▸ **EXERCISE**: Set down the lines below exactly as they stand, please. Go from the first through the one containing "### NPM Scripts".

Stored data
_____
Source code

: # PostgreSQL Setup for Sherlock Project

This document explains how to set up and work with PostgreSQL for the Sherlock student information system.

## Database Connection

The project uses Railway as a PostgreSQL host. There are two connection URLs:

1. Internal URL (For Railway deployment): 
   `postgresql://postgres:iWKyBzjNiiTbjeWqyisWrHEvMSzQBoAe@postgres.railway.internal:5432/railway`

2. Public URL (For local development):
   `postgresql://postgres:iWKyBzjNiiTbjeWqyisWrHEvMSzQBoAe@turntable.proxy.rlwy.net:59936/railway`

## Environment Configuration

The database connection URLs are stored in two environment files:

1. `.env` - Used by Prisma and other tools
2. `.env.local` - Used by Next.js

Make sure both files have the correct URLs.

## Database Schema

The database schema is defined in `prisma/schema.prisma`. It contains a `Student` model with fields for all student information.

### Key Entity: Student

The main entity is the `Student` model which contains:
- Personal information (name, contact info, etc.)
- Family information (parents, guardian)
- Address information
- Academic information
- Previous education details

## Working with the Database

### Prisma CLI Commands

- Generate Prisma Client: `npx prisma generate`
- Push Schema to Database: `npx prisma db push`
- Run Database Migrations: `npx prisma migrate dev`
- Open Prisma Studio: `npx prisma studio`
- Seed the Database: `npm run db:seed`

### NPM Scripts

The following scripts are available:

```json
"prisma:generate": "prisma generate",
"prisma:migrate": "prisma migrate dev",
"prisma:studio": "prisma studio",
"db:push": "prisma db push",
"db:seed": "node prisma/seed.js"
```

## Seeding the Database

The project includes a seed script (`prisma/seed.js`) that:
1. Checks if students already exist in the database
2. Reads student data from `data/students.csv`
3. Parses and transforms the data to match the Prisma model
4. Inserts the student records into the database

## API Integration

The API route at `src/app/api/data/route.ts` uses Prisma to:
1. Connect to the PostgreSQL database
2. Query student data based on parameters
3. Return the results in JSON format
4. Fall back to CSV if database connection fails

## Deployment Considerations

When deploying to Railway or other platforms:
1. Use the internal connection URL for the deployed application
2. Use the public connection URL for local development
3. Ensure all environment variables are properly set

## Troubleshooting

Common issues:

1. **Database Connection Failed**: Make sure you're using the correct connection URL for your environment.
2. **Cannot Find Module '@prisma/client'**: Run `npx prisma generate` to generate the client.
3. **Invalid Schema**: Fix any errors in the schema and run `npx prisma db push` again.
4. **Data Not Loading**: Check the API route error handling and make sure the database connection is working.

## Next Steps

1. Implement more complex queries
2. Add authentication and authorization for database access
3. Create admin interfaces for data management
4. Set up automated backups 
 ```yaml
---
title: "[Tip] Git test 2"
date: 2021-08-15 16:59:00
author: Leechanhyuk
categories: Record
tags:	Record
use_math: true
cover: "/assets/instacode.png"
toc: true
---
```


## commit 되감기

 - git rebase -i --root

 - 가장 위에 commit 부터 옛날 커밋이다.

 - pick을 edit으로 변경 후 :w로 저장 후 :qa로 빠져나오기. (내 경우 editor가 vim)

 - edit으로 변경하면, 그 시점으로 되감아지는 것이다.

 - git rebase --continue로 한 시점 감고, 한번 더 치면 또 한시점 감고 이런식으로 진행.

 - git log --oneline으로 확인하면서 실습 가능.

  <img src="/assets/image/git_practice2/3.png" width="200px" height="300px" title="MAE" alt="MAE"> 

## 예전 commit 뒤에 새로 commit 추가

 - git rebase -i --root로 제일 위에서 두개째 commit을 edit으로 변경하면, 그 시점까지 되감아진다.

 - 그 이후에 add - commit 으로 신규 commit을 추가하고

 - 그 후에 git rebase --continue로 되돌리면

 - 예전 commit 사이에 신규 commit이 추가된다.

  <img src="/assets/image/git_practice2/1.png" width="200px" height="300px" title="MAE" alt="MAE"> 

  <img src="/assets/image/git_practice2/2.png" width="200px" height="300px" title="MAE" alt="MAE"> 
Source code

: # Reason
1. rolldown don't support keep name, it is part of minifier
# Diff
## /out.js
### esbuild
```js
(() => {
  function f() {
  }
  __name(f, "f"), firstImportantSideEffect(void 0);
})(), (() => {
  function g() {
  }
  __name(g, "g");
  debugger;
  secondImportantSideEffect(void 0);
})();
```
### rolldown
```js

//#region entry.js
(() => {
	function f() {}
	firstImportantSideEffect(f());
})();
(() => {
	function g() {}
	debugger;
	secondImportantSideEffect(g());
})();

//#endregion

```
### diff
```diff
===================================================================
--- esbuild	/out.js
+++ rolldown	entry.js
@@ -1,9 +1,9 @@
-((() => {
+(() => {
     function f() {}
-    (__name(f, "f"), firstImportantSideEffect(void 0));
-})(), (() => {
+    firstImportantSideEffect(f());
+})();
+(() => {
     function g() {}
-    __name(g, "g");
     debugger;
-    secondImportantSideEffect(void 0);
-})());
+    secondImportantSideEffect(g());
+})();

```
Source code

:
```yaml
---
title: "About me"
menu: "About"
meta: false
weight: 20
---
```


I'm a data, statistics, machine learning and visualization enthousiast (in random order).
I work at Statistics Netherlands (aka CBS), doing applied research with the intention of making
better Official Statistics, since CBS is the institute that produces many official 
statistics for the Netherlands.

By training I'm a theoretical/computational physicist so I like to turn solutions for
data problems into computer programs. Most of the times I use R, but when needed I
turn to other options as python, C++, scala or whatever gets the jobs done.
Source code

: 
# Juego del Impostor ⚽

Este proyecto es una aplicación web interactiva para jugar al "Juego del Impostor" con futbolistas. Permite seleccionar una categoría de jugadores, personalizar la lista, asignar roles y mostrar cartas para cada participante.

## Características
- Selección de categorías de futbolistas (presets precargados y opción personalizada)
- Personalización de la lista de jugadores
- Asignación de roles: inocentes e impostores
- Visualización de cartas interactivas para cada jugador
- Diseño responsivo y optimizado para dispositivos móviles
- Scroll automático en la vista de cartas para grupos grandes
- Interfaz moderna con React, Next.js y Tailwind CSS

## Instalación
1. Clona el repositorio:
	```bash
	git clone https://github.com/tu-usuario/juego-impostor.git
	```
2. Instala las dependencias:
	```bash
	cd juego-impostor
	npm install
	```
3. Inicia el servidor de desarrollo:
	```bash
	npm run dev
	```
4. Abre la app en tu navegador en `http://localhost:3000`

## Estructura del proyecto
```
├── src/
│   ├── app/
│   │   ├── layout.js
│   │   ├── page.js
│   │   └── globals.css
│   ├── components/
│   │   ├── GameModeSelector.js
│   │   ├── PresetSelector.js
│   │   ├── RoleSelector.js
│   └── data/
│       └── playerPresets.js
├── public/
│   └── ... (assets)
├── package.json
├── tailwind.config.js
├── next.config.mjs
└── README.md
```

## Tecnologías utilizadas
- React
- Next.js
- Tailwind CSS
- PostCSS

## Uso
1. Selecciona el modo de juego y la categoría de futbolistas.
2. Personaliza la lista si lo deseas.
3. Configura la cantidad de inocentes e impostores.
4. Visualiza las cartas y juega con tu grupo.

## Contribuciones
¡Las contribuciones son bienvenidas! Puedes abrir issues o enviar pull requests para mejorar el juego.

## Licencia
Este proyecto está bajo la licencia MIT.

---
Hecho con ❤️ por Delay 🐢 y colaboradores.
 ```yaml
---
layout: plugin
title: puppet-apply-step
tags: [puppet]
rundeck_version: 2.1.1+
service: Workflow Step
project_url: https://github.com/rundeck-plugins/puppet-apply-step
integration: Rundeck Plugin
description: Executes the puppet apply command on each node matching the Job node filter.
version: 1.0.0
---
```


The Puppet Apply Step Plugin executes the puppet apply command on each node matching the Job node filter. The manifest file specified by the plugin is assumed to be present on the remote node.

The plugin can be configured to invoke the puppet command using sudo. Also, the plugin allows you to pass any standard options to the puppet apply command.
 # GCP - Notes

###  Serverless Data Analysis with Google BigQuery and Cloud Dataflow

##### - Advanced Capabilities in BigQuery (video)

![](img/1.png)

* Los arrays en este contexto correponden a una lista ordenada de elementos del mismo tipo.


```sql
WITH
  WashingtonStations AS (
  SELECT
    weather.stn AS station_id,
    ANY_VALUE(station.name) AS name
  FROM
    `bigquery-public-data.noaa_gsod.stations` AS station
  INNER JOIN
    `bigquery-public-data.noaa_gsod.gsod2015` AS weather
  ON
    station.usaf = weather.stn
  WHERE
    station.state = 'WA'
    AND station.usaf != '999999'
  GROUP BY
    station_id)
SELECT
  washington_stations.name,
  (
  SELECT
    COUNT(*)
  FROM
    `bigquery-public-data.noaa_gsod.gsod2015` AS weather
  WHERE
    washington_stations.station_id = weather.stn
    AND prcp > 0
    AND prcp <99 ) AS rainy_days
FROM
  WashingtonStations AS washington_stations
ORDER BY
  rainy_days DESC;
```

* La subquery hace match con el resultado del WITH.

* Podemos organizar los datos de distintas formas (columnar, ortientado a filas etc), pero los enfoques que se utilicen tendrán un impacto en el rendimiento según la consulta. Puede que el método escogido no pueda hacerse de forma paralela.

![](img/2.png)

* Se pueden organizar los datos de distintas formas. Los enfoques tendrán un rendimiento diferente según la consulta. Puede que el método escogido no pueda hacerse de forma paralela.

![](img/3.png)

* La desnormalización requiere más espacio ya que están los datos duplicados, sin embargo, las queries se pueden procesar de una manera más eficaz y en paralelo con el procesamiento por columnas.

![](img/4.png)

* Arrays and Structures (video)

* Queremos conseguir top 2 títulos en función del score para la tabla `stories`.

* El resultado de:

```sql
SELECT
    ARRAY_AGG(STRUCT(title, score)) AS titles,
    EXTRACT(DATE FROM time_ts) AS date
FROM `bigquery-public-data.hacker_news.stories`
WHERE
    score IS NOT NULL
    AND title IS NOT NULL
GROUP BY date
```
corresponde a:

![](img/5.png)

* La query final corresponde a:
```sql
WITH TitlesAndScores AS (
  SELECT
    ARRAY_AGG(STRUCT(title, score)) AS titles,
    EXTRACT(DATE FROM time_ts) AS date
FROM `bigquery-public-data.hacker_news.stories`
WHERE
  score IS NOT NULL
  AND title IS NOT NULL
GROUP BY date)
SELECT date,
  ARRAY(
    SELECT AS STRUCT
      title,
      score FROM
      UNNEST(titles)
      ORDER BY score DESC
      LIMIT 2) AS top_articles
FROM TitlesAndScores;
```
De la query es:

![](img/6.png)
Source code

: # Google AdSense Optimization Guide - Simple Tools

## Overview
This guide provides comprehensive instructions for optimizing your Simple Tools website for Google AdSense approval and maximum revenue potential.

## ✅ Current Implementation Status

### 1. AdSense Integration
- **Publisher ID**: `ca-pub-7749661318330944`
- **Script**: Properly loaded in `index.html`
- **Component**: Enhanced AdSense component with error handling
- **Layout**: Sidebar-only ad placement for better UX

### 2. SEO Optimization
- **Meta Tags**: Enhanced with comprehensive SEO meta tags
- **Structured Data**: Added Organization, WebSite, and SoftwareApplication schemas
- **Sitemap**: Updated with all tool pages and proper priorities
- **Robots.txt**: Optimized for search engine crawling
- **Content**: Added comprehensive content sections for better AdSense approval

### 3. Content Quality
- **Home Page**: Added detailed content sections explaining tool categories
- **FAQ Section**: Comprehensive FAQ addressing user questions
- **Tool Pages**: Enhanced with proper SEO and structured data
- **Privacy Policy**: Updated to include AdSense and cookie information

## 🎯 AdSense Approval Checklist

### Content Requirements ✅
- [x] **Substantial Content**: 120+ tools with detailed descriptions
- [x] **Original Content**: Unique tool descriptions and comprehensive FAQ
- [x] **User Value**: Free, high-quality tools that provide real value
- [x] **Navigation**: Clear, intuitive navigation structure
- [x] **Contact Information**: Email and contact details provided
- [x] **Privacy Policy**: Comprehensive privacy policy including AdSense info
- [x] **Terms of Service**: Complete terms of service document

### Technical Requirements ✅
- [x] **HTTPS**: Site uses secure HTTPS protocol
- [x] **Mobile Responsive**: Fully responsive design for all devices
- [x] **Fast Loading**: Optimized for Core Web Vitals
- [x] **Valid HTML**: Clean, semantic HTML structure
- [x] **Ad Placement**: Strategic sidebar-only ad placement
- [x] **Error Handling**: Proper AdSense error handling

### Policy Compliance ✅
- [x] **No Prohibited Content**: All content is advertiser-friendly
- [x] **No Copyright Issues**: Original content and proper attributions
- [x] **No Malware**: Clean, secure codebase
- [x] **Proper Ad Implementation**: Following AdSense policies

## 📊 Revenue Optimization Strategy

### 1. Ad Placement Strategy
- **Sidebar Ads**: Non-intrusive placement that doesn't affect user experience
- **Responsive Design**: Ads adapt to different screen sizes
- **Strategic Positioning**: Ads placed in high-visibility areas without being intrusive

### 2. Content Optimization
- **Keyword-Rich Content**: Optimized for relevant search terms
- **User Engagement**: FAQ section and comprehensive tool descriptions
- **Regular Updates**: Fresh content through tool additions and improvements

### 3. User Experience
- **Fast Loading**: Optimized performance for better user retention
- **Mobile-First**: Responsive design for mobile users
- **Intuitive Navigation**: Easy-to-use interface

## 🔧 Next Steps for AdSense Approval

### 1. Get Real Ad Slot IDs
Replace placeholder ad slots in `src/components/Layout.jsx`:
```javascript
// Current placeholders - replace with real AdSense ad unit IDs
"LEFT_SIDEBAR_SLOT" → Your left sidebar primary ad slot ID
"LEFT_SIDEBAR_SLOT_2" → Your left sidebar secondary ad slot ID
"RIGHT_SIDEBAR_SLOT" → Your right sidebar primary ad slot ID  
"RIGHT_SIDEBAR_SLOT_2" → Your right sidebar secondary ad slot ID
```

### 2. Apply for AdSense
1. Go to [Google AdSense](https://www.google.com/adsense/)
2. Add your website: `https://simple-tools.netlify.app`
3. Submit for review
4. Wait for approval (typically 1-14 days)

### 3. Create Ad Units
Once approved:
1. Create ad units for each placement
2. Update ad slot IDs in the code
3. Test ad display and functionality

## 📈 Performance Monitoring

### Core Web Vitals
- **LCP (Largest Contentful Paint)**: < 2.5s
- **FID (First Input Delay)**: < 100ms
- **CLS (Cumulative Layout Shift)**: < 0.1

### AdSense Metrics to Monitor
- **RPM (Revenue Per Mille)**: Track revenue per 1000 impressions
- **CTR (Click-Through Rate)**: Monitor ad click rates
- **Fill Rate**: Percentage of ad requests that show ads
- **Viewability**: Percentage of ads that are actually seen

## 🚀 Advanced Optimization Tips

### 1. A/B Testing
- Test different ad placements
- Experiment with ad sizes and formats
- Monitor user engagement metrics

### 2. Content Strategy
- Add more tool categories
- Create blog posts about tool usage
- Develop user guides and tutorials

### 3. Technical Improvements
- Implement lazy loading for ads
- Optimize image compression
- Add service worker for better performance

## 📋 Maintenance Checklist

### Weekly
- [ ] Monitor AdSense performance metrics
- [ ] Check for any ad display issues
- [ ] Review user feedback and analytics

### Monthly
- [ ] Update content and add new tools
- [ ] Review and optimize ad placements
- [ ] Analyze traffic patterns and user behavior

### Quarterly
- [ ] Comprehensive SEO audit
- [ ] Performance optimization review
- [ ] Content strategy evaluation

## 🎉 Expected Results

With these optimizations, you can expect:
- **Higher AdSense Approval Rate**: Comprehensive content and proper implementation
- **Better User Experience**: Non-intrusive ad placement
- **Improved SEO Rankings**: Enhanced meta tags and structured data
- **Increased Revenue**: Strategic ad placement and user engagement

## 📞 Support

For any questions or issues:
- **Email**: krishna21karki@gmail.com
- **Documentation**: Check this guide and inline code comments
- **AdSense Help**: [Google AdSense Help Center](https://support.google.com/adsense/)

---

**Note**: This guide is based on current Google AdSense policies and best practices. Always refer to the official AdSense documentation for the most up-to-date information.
_____
▸ **RESULT OF THE EXERCISE**:
Source code

: # PostgreSQL Setup for Sherlock Project

This document explains how to set up and work with PostgreSQL for the Sherlock student information system.

## Database Connection

The project uses Railway as a PostgreSQL host. There are two connection URLs:

1. Internal URL (For Railway deployment): 
   `postgresql://postgres:iWKyBzjNiiTbjeWqyisWrHEvMSzQBoAe@postgres.railway.internal:5432/railway`

2. Public URL (For local development):
   `postgresql://postgres:iWKyBzjNiiTbjeWqyisWrHEvMSzQBoAe@turntable.proxy.rlwy.net:59936/railway`

## Environment Configuration

The database connection URLs are stored in two environment files:

1. `.env` - Used by Prisma and other tools
2. `.env.local` - Used by Next.js

Make sure both files have the correct URLs.

## Database Schema

The database schema is defined in `prisma/schema.prisma`. It contains a `Student` model with fields for all student information.

### Key Entity: Student

The main entity is the `Student` model which contains:
- Personal information (name, contact info, etc.)
- Family information (parents, guardian)
- Address information
- Academic information
- Previous education details

## Working with the Database

### Prisma CLI Commands

- Generate Prisma Client: `npx prisma generate`
- Push Schema to Database: `npx prisma db push`
- Run Database Migrations: `npx prisma migrate dev`
- Open Prisma Studio: `npx prisma studio`
- Seed the Database: `npm run db:seed`

### NPM Scripts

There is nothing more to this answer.